Exercise requirements: Reproduce the full set of records that follow, exactly as shown.

Source information below:

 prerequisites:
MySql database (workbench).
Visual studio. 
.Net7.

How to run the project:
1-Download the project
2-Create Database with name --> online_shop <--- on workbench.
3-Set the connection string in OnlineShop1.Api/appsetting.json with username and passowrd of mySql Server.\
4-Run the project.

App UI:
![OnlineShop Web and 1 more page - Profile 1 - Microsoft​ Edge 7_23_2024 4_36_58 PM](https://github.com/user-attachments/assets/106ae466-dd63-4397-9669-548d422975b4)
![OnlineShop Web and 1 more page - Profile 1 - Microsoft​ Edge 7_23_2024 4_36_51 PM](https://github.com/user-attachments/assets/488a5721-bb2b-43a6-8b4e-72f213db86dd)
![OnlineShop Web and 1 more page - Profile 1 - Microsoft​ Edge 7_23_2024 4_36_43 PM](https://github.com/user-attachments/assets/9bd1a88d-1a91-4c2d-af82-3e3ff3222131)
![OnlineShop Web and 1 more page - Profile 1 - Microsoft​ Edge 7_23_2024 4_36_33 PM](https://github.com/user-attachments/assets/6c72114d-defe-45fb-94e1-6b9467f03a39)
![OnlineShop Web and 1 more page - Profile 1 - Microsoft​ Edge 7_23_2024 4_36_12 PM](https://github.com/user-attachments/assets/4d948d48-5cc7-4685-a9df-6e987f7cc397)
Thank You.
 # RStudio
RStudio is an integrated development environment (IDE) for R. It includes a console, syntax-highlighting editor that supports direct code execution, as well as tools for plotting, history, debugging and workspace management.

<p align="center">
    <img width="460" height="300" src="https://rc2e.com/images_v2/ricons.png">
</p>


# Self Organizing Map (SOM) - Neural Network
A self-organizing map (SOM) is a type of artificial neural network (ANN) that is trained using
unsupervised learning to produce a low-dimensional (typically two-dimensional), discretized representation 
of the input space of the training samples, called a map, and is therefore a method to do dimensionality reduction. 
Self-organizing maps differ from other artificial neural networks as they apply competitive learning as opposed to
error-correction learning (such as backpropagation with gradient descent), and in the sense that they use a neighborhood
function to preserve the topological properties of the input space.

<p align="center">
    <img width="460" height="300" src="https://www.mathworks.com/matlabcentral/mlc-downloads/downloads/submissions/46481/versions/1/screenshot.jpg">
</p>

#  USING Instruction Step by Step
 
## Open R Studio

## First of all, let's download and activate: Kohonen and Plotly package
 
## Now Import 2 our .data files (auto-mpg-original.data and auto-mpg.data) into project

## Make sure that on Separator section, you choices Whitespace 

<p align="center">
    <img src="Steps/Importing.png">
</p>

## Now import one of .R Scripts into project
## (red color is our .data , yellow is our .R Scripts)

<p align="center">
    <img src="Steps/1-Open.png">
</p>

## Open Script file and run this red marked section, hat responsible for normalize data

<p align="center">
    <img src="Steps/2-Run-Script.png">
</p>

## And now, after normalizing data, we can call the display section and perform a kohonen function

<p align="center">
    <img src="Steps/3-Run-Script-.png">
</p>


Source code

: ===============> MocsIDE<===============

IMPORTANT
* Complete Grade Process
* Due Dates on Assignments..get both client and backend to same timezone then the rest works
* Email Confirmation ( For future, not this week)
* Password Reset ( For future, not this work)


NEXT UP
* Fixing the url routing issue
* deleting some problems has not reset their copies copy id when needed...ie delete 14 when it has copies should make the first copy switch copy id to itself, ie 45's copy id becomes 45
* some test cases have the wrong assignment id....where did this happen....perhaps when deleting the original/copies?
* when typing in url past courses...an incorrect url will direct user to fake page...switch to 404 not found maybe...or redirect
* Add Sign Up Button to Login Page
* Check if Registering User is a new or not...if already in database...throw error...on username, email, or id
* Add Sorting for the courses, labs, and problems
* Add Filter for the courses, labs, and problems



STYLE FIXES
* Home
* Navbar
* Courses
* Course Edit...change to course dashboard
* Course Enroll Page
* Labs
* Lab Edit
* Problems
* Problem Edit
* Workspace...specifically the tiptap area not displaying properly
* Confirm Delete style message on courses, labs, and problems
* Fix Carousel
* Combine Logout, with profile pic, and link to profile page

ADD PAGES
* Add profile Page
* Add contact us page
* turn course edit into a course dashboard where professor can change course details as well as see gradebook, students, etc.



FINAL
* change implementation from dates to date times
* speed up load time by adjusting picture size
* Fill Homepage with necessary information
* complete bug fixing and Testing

End of Source information.

Output:
 prerequisites:
MySql database (workbench).
Visual studio. 
.Net7.

How to run the project:
1-Download the project
2-Create Database with name --> online_shop <--- on workbench.
3-Set the connection string in OnlineShop1.Api/appsetting.json with username and passowrd of mySql Server.\
4-Run the project.

App UI:
![OnlineShop Web and 1 more page - Profile 1 - Microsoft​ Edge 7_23_2024 4_36_58 PM](https://github.com/user-attachments/assets/106ae466-dd63-4397-9669-548d422975b4)
![OnlineShop Web and 1 more page - Profile 1 - Microsoft​ Edge 7_23_2024 4_36_51 PM](https://github.com/user-attachments/assets/488a5721-bb2b-43a6-8b4e-72f213db86dd)
![OnlineShop Web and 1 more page - Profile 1 - Microsoft​ Edge 7_23_2024 4_36_43 PM](https://github.com/user-attachments/assets/9bd1a88d-1a91-4c2d-af82-3e3ff3222131)
![OnlineShop Web and 1 more page - Profile 1 - Microsoft​ Edge 7_23_2024 4_36_33 PM](https://github.com/user-attachments/assets/6c72114d-defe-45fb-94e1-6b9467f03a39)
![OnlineShop Web and 1 more page - Profile 1 - Microsoft​ Edge 7_23_2024 4_36_12 PM](https://github.com/user-attachments/assets/4d948d48-5cc7-4685-a9df-6e987f7cc397)
Thank You.
 # RStudio
RStudio is an integrated development environment (IDE) for R. It includes a console, syntax-highlighting editor that supports direct code execution, as well as tools for plotting, history, debugging and workspace management.

<p align="center">
    <img width="460" height="300" src="https://rc2e.com/images_v2/ricons.png">
</p>


# Self Organizing Map (SOM) - Neural Network
A self-organizing map (SOM) is a type of artificial neural network (ANN) that is trained using
unsupervised learning to produce a low-dimensional (typically two-dimensional), discretized representation 
of the input space of the training samples, called a map, and is therefore a method to do dimensionality reduction. 
Self-organizing maps differ from other artificial neural networks as they apply competitive learning as opposed to
error-correction learning (such as backpropagation with gradient descent), and in the sense that they use a neighborhood
function to preserve the topological properties of the input space.

<p align="center">
    <img width="460" height="300" src="https://www.mathworks.com/matlabcentral/mlc-downloads/downloads/submissions/46481/versions/1/screenshot.jpg">
</p>

#  USING Instruction Step by Step
 
## Open R Studio

## First of all, let's download and activate: Kohonen and Plotly package
 
## Now Import 2 our .data files (auto-mpg-original.data and auto-mpg.data) into project

## Make sure that on Separator section, you choices Whitespace 

<p align="center">
    <img src="Steps/Importing.png">
</p>

## Now import one of .R Scripts into project
## (red color is our .data , yellow is our .R Scripts)

<p align="center">
    <img src="Steps/1-Open.png">
</p>

## Open Script file and run this red marked section, hat responsible for normalize data

<p align="center">
    <img src="Steps/2-Run-Script.png">
</p>

## And now, after normalizing data, we can call the display section and perform a kohonen function

<p align="center">
    <img src="Steps/3-Run-Script-.png">
</p>


Source code

: ===============> MocsIDE<===============

IMPORTANT
* Complete Grade Process
* Due Dates on Assignments..get both client and backend to same timezone then the rest works
* Email Confirmation ( For future, not this week)
* Password Reset ( For future, not this work)


NEXT UP
* Fixing the url routing issue
* deleting some problems has not reset their copies copy id when needed...ie delete 14 when it has copies should make the first copy switch copy id to itself, ie 45's copy id becomes 45
* some test cases have the wrong assignment id....where did this happen....perhaps when deleting the original/copies?
* when typing in url past courses...an incorrect url will direct user to fake page...switch to 404 not found maybe...or redirect
* Add Sign Up Button to Login Page
* Check if Registering User is a new or not...if already in database...throw error...on username, email, or id
* Add Sorting for the courses, labs, and problems
* Add Filter for the courses, labs, and problems



STYLE FIXES
* Home
* Navbar
* Courses
* Course Edit...change to course dashboard
* Course Enroll Page
* Labs
* Lab Edit
* Problems
* Problem Edit
* Workspace...specifically the tiptap area not displaying properly
* Confirm Delete style message on courses, labs, and problems
* Fix Carousel
* Combine Logout, with profile pic, and link to profile page

ADD PAGES
* Add profile Page
* Add contact us page
* turn course edit into a course dashboard where professor can change course details as well as see gradebook, students, etc.



FINAL
* change implementation from dates to date times
* speed up load time by adjusting picture size
* Fill Homepage with necessary information
* complete bug fixing and Testing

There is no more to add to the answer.